By Rex McVitty
July 14, 1965
It is a strange paradox that one does not begin to miss any particular thing until suddenly, it is in short supply.
Take water for instance, stuff that came down in bucketsful when you were planning a picnic or some other form of outdoor activity. Water that you could use for plants or for swimming in, boating on or fishing in. Why it was everywhere except maybe the Western deserts.
All of a sudden, water has become scarce up and down the eastern seaboard from Florida to New England. The New York newspapers are daily telling the ever-lowering contents of the great reservoirs in the Catskill Mountains which supply the city with water.
New York, New Jersey and Pennsylvania are engaged in a legal squabble about how the watershed of the Delaware River should or should not be used. You see, while the Catskill Mountains are in New York the western slopes form a watershed for the Delaware River. New York City has its own river, the majestic Hudson flowing from the Adirondack Mountains down the valley of the Hudson and into New York Harbor.
There is considerable agitation among the authorities who note with dismay the fast dwindling supply in the reservoirs to build a pumping station above the highlands of the Hudson and pump water from where the river is fresh or slightly brackish.
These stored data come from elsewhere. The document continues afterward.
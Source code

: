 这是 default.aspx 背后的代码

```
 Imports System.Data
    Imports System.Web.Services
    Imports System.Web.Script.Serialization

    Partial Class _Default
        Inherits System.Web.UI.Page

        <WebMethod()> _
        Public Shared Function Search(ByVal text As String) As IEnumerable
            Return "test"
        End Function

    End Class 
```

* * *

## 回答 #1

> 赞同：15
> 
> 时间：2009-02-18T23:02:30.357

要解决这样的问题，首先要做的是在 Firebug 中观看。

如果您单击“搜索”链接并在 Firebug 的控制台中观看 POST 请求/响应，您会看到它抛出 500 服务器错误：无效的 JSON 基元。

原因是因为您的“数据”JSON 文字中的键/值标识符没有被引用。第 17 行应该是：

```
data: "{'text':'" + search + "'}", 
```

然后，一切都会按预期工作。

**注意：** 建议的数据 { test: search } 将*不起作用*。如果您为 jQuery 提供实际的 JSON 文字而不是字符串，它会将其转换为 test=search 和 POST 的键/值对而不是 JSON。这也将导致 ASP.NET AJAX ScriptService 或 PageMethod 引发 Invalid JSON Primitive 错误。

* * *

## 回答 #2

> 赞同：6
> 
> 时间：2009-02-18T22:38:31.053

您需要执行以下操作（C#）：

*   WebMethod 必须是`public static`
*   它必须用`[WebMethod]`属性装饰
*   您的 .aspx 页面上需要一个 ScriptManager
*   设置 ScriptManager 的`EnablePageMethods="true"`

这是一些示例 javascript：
But there is a snag, as a considerable number of cities and river towns have been pouring their raw sewage right into the river. Although nature has cleansing agents in the shape of bacteria, which will, if given enough scope, clean up the water from sewage. But, in the case of the Hudson and other eastern rivers, there is just a bit too much pollution.
An average American home uses 50 gallons of water every day. You simply turn on a faucet and are supplied with all the water you need for drinking, bathing, cooking or watering the lawn. We have taken this for granted, never thinking of the difficulty we might encounter supplying our own water. It would require at least an hour’s hard work each day to pump and carry the needed amount. More important still, we would not be sure of its purity.
Beside the private needs in the average community, there are public needs, water for fire fighting, street sprinkling swimming pools, fountains, as well as the amount needed for washing, cooling, processing air conditioning by industry. Why, the National Space people at Cape Kennedy use as much water for cooling and other purposes as a large metropolis.
Taking Florida as a whole, there is not as much water now as there was as there was 100 years ago and there are more than 5 million people now to use the water. Since the time when I first came to Florida, there has been a terrific lowering of the water level. Why, in those days Florida was one large swamp. If you wanted water, you could drive a pipe down a few feet or so and water would come out in a gusher.
Draining the land for big cattle ranches and fruit and truck growing has lowered the water level considerably but in Florida it is pretty much the same problem that all the eastern states face, steadily increasing population and steadily diminishing supplies of pure water due to pollution. This is a great pity and a growing problem because water is one of our most important assets.
In modern times, because of this pollution from many sources most of the water we drink has been treated chemically. This is most important because water could be carrier of killers which could cause immeasurable disasters.
It is a strange and dire thing that, even now, a drink of cold spring water gushing out from behind a rock, water that has taste and quality may be just a memory to the majority of our citizens.
Here in the Hudson Valley, we are in our fourth year of drought and things are getting critical. All the farmers have been digging ponds (you never saw so many small ponds in your entire life) so that they might catch and hold the rain for irrigation.
We are getting rain, thank goodness, just about enough to keep the woods from getting too dry but the real damage here has been done during the winter months when the average snowfall has provided water for the spring and summer needs. Past winters have provided little or no snow and there has not been enough rainfall to take up the slack. Now our county has been declared a disaster are by the governor.
Well, it doesn’t really look too bad in the woods but the fruit growers are in trouble. There aways is the sea and I understand that scientists are busy at work studying methods of obtaining fresh water from the sea at a cost which would make it practical.
They tell us that all life originally emerged from the sea. It looks, as if rapidly multiplying life on earth will have to go back to the sea in future for a lot of its substance.